Pois eu tenho visto muitas vezes a piedade se perder. Mas nós que governamos os homens, temos que aprender a sondar seus corações afim de não ministrarmos nossa solicitude senão a objeto digno de estima. Mas essa piedade, eu a recuso às feridas que se exibem que comovem o coração das mulheres, como recuso aos agonizantes, e aos mortos. E eu sei porquê.

Car j’ai vu trop souvent la pitié s’égarer. Mais nous qui gouvernons les hommes, nous avons appris à sonder leurs cœurs afin de n’accorder notre sollicitude qu’à l’objet digne d’égards. Mais cette pitié, je la refuse aux blessures ostentatoires qui tourmentent le cœur des femmes, comme aux moribonds, et comme aux morts. Et je sais pourquoi. (I)


Morada dos homens, quem te fundaria sobre o raciocínio? Quem seria capaz, segundo a lógica, de te edificar? Existes e não existes. És e não és. És feita de materiais díspares, mas é preciso te inventar para te descobrir. De mesmo modo que aquele que destruiu sua casa com a pretensão de conhecê-la, não consegue mais que um monte de pedras, tijolos e telhas, não encontra nem sombra nem silêncio nem intimidade para o que elas serviam, e nem sabe qual serviço esperar desse monte de tijolos, pedras e telhas, pois falta-lhe invenção que os domine, a alma e o coração do arquiteto. Pois falta à pedra a alma e o coração do homem.

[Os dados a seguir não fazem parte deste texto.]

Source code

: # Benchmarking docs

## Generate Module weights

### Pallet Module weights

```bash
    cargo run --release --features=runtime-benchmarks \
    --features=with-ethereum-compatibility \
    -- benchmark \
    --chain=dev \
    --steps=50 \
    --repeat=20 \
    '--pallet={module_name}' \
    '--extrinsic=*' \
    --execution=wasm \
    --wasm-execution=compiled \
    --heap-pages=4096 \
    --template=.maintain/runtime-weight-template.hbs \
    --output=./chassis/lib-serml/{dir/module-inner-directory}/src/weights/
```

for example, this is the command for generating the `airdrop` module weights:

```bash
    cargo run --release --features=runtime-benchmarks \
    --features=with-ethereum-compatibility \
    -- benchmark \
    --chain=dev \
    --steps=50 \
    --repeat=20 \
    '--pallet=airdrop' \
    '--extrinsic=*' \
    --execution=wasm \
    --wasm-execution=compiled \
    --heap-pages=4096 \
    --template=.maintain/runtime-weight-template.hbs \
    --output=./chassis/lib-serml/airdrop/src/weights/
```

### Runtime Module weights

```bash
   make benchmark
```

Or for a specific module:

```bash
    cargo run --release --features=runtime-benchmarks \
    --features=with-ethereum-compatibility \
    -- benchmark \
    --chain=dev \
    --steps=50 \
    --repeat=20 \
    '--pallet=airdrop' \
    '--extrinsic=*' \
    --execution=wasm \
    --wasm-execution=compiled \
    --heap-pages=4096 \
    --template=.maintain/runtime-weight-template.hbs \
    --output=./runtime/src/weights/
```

Demeure des hommes, qui te fonderait sur le raisonnement ? Qui serait capable, selon la logique, de te bâtir ? Tu existes et n’existes pas. Tu es et tu n’es pas. Tu es faite de matériaux disparates, mais il faut t’inventer pour te découvrir. De même que celui-là, qui a détruit sa maison avec la prétention de la connaître, ne possède plus qu’un tas de pierres, de briques et de tuiles, ne retrouve ni l’ombre ni le silence ni l’intimité qu’elles servaient, et ne sait quel service attendre de ce tas de briques, de pierres et de tuiles, car il leur manque l’invention qui les domine, l’âme et le cœur de l’architecte. Car il manque à la pierre l’âme et le cœur de l’homme. (IV)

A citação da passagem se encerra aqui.